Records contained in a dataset
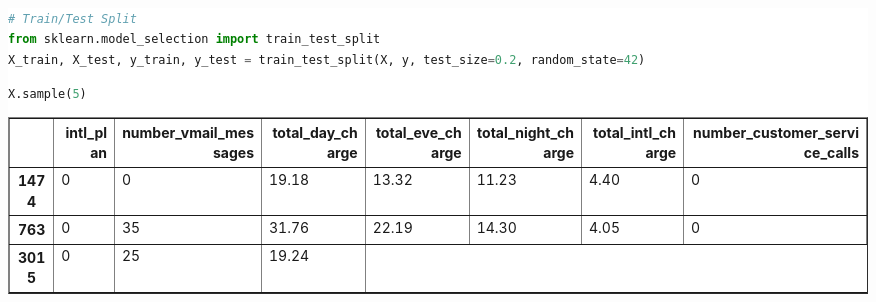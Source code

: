 
```python
# Train/Test Split
from sklearn.model_selection import train_test_split
X_train, X_test, y_train, y_test = train_test_split(X, y, test_size=0.2, random_state=42)
```


```python
X.sample(5)
```




<div>
<style scoped>
    .dataframe tbody tr th:only-of-type {
        vertical-align: middle;
    }

    .dataframe tbody tr th {
        vertical-align: top;
    }

    .dataframe thead th {
        text-align: right;
    }
</style>
<table border="1" class="dataframe">
  <thead>
    <tr style="text-align: right;">
      <th></th>
      <th>intl_plan</th>
      <th>number_vmail_messages</th>
      <th>total_day_charge</th>
      <th>total_eve_charge</th>
      <th>total_night_charge</th>
      <th>total_intl_charge</th>
      <th>number_customer_service_calls</th>
    </tr>
  </thead>
  <tbody>
    <tr>
      <th>1474</th>
      <td>0</td>
      <td>0</td>
      <td>19.18</td>
      <td>13.32</td>
      <td>11.23</td>
      <td>4.40</td>
      <td>0</td>
    </tr>
    <tr>
      <th>763</th>
      <td>0</td>
      <td>35</td>
      <td>31.76</td>
      <td>22.19</td>
      <td>14.30</td>
      <td>4.05</td>
      <td>0</td>
    </tr>
    <tr>
      <th>3015</th>
      <td>0</td>
      <td>25</td>
      <td>19.24</td>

[PROBLEM]
Please restate the entries word for word, with all pictures left out.

[ANSWER SECTION]
Source code

: 
```python
# Train/Test Split
from sklearn.model_selection import train_test_split
X_train, X_test, y_train, y_test = train_test_split(X, y, test_size=0.2, random_state=42)
```


```python
X.sample(5)
```




<div>
<style scoped>
    .dataframe tbody tr th:only-of-type {
        vertical-align: middle;
    }

    .dataframe tbody tr th {
        vertical-align: top;
    }

    .dataframe thead th {
        text-align: right;
    }
</style>
<table border="1" class="dataframe">
  <thead>
    <tr style="text-align: right;">
      <th></th>
      <th>intl_plan</th>
      <th>number_vmail_messages</th>
      <th>total_day_charge</th>
      <th>total_eve_charge</th>
      <th>total_night_charge</th>
      <th>total_intl_charge</th>
      <th>number_customer_service_calls</th>
    </tr>
  </thead>
  <tbody>
    <tr>
      <th>1474</th>
      <td>0</td>
      <td>0</td>
      <td>19.18</td>
      <td>13.32</td>
      <td>11.23</td>
      <td>4.40</td>
      <td>0</td>
    </tr>
    <tr>
      <th>763</th>
      <td>0</td>
      <td>35</td>
      <td>31.76</td>
      <td>22.19</td>
      <td>14.30</td>
      <td>4.05</td>
      <td>0</td>
    </tr>
    <tr>
      <th>3015</th>
      <td>0</td>
      <td>25</td>
      <td>19.24</td>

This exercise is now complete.